BEGIN AVAILABLE DATA

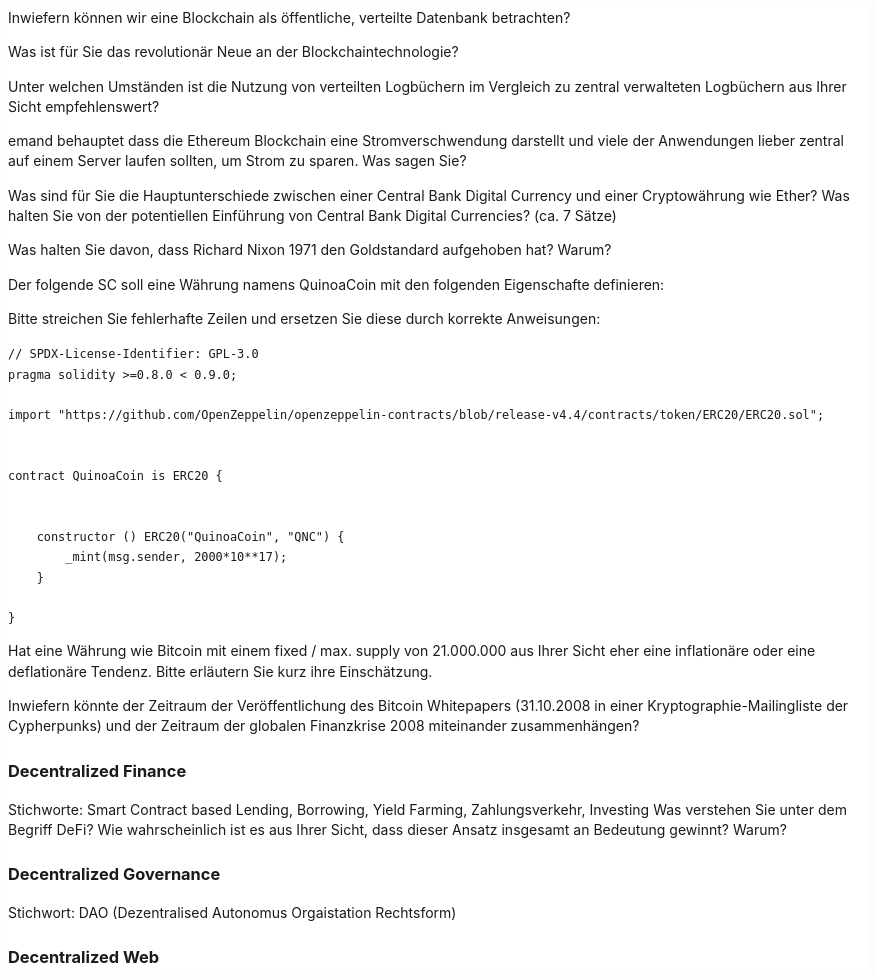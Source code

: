 Inwiefern können wir eine Blockchain als öffentliche, verteilte Datenbank betrachten?

Was ist für Sie das revolutionär Neue an der Blockchaintechnologie?

Unter welchen Umständen ist die Nutzung von verteilten Logbüchern im Vergleich zu zentral verwalteten Logbüchern aus Ihrer Sicht empfehlenswert?

emand behauptet dass die Ethereum Blockchain eine Stromverschwendung darstellt und viele der Anwendungen lieber zentral auf einem Server laufen sollten, um Strom zu sparen. Was sagen Sie? 

Was sind für Sie die Hauptunterschiede zwischen einer Central Bank Digital Currency und einer Cryptowährung wie Ether? Was halten Sie von der potentiellen Einführung von Central Bank Digital Currencies? (ca. 7 Sätze)

Was halten Sie davon, dass Richard Nixon 1971 den Goldstandard aufgehoben hat? Warum?   

Der folgende SC soll eine Währung namens QuinoaCoin mit den folgenden Eigenschafte definieren:  

Bitte streichen Sie fehlerhafte Zeilen und ersetzen Sie diese durch korrekte Anweisungen:   

```sol
// SPDX-License-Identifier: GPL-3.0
pragma solidity >=0.8.0 < 0.9.0;

import "https://github.com/OpenZeppelin/openzeppelin-contracts/blob/release-v4.4/contracts/token/ERC20/ERC20.sol";


contract QuinoaCoin is ERC20 { 


    constructor () ERC20("QuinoaCoin", "QNC") { 
        _mint(msg.sender, 2000*10**17);   
    }
    
}
```

Hat eine Währung wie Bitcoin mit einem fixed / max. supply von 21.000.000 aus Ihrer Sicht eher eine inflationäre oder eine deflationäre Tendenz. Bitte erläutern Sie kurz ihre Einschätzung.

Inwiefern könnte der Zeitraum der Veröffentlichung des Bitcoin Whitepapers (31.10.2008 in einer Kryptographie-Mailingliste der Cypherpunks) und der Zeitraum der globalen Finanzkrise 2008 miteinander zusammenhängen?


### Decentralized Finance
Stichworte: Smart Contract based Lending, Borrowing, Yield Farming, Zahlungsverkehr, Investing
Was verstehen Sie unter dem Begriff DeFi? Wie wahrscheinlich ist es aus Ihrer Sicht, dass dieser Ansatz insgesamt an Bedeutung gewinnt? Warum?

### Decentralized Governance 
Stichwort: DAO  (Dezentralised Autonomus Orgaistation Rechtsform)

### Decentralized Web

END AVAILABLE DATA

WHAT THIS TASK INVOLVES: The only thing to give is how many lines of the listing include the word "QuinoaCoin".

ANSWER TO THIS EXERCISE: 3